WHAT TO PRODUCE: Repeat exactly the lines below that lie between the line with "[1] A. Mukhopadhyay" and the line with "[2] S. M. Vazirizade", counting both of those lines as part of the answer.

Segment Open

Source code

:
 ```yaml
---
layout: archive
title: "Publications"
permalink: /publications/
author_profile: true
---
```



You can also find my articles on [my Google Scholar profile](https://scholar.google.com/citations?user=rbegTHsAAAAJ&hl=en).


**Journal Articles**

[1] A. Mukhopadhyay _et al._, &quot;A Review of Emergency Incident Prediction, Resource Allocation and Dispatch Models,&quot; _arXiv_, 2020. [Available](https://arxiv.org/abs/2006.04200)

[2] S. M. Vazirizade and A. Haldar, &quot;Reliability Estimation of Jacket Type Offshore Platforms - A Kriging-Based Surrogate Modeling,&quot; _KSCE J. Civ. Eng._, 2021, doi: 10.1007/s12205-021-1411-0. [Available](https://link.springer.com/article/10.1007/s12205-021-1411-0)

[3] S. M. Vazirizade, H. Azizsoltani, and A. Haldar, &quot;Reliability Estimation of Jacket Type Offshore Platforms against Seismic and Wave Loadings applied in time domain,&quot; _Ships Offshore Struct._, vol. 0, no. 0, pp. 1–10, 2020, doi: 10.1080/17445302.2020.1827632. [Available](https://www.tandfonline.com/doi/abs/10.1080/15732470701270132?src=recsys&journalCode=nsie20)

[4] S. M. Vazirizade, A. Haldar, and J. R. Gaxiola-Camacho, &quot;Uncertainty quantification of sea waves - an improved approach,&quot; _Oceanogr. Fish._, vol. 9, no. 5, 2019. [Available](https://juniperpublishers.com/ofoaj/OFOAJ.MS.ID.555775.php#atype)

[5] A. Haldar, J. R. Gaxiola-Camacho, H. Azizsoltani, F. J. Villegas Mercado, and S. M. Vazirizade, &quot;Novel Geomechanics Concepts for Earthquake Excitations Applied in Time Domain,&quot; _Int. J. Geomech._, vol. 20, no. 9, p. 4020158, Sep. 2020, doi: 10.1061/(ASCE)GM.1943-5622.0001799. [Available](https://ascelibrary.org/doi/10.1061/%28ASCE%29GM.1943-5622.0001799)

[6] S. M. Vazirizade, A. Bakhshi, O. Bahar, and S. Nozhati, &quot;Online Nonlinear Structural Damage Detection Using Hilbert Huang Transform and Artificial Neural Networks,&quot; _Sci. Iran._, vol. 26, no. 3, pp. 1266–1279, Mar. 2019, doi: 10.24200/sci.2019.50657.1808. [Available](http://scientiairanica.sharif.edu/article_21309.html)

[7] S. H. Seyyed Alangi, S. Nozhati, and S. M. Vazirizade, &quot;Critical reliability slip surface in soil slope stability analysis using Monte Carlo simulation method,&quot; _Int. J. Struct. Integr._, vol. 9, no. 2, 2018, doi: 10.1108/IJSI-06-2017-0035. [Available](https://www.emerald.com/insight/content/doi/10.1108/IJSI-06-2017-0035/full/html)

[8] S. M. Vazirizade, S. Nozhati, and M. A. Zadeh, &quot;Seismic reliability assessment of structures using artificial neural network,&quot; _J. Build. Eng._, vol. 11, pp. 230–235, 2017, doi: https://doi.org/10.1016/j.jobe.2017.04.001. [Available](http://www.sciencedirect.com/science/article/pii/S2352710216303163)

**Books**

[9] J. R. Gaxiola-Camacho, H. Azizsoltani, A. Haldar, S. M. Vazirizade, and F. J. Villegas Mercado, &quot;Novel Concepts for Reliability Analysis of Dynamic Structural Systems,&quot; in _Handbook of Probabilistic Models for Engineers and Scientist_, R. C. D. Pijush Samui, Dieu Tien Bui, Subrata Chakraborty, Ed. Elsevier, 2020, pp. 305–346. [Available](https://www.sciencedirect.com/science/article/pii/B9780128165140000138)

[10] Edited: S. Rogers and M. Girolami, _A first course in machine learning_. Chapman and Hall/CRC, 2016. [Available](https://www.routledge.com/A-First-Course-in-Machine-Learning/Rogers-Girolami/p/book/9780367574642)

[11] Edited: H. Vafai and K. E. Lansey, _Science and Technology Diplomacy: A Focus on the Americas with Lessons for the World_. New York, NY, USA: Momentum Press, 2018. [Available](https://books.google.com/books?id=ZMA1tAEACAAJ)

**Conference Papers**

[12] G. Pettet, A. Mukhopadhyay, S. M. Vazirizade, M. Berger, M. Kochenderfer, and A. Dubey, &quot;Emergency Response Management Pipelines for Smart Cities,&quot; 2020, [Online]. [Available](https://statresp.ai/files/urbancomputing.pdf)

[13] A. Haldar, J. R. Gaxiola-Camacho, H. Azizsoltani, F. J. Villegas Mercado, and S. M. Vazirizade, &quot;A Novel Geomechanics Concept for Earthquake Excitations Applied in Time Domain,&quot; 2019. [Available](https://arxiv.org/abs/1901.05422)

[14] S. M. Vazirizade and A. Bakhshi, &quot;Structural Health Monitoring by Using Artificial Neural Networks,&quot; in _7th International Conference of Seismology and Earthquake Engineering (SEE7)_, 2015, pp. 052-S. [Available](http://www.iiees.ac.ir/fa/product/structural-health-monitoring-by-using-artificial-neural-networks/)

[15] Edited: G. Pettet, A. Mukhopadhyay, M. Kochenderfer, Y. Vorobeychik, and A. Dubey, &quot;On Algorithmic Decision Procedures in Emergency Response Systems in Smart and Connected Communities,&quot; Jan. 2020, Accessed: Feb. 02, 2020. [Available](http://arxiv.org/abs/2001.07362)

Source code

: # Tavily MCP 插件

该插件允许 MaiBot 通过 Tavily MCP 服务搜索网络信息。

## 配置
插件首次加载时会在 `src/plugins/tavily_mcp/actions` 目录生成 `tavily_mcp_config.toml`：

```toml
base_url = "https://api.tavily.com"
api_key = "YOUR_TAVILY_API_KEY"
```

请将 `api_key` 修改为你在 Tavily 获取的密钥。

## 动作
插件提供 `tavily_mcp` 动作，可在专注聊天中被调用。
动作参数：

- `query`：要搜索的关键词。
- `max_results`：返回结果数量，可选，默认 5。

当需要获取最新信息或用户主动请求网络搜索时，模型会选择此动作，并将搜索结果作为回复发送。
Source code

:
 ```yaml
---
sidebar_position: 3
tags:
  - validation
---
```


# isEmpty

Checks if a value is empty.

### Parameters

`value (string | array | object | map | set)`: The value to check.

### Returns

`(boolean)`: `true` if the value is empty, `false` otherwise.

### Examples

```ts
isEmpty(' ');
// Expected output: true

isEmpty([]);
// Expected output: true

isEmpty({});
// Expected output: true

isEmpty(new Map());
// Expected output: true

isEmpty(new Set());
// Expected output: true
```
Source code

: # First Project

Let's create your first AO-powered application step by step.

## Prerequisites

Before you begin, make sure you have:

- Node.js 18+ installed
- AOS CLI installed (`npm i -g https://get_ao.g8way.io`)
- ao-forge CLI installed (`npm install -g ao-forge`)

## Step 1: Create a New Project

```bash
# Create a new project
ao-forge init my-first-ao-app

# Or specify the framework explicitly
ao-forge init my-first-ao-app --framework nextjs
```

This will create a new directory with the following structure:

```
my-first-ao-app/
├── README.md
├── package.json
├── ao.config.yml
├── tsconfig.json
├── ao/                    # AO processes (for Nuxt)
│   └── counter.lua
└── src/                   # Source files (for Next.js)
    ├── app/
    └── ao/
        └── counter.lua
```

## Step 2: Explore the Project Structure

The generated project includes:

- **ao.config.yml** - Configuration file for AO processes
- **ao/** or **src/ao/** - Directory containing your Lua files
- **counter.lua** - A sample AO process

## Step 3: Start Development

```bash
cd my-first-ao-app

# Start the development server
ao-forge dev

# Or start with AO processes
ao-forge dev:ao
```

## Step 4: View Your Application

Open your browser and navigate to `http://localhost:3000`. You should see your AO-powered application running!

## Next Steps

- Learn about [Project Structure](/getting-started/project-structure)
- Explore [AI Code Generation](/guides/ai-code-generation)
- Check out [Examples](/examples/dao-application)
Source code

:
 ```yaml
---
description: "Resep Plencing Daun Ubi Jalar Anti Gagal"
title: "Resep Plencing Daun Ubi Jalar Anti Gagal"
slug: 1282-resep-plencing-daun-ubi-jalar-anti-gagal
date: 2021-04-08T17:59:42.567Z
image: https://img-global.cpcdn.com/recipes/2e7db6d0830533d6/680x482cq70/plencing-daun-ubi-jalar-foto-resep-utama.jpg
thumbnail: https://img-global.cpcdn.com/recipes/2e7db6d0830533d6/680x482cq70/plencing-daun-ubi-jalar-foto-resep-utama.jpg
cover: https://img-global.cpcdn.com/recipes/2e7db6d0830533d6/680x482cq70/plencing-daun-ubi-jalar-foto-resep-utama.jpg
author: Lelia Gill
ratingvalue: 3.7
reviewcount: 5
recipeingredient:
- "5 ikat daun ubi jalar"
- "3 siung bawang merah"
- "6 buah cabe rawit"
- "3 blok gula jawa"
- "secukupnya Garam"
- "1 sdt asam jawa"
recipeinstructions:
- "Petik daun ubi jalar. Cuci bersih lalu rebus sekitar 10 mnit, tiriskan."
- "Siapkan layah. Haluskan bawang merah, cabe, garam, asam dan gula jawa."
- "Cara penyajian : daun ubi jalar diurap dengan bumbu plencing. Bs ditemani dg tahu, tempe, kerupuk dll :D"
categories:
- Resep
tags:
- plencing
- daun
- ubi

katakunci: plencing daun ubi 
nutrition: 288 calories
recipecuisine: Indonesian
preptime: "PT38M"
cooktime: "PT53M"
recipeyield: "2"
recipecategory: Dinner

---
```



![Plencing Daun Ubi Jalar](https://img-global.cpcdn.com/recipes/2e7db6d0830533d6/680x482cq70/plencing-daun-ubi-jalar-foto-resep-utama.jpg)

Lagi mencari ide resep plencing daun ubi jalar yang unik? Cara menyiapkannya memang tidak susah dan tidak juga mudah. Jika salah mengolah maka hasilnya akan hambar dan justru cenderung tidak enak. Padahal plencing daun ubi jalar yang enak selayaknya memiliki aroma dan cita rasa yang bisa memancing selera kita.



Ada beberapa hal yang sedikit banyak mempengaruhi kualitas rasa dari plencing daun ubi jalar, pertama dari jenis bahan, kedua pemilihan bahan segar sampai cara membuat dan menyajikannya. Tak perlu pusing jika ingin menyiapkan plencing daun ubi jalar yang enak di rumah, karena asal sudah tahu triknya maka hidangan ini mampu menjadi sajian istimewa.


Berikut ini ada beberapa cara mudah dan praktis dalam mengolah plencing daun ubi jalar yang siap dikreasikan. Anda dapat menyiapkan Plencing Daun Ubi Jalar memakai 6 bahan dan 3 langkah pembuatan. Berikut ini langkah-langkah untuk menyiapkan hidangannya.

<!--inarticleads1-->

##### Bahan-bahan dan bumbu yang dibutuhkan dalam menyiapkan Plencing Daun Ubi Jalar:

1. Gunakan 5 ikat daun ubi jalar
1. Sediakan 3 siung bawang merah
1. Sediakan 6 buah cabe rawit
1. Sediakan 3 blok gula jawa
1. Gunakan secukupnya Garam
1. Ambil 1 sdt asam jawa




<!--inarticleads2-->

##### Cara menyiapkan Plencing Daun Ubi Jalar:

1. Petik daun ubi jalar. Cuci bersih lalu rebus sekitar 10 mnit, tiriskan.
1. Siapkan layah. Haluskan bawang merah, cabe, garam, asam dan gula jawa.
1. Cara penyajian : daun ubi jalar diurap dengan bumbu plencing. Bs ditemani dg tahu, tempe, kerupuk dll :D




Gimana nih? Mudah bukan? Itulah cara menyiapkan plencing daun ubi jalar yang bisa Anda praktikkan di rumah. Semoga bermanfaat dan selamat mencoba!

Segment Closed

RESPONSE AREA:
[1] A. Mukhopadhyay _et al._, &quot;A Review of Emergency Incident Prediction, Resource Allocation and Dispatch Models,&quot; _arXiv_, 2020. [Available](https://arxiv.org/abs/2006.04200)

[2] S. M. Vazirizade and A. Haldar, &quot;Reliability Estimation of Jacket Type Offshore Platforms - A Kriging-Based Surrogate Modeling,&quot; _KSCE J. Civ. Eng._, 2021, doi: 10.1007/s12205-021-1411-0. [Available](https://link.springer.com/article/10.1007/s12205-021-1411-0)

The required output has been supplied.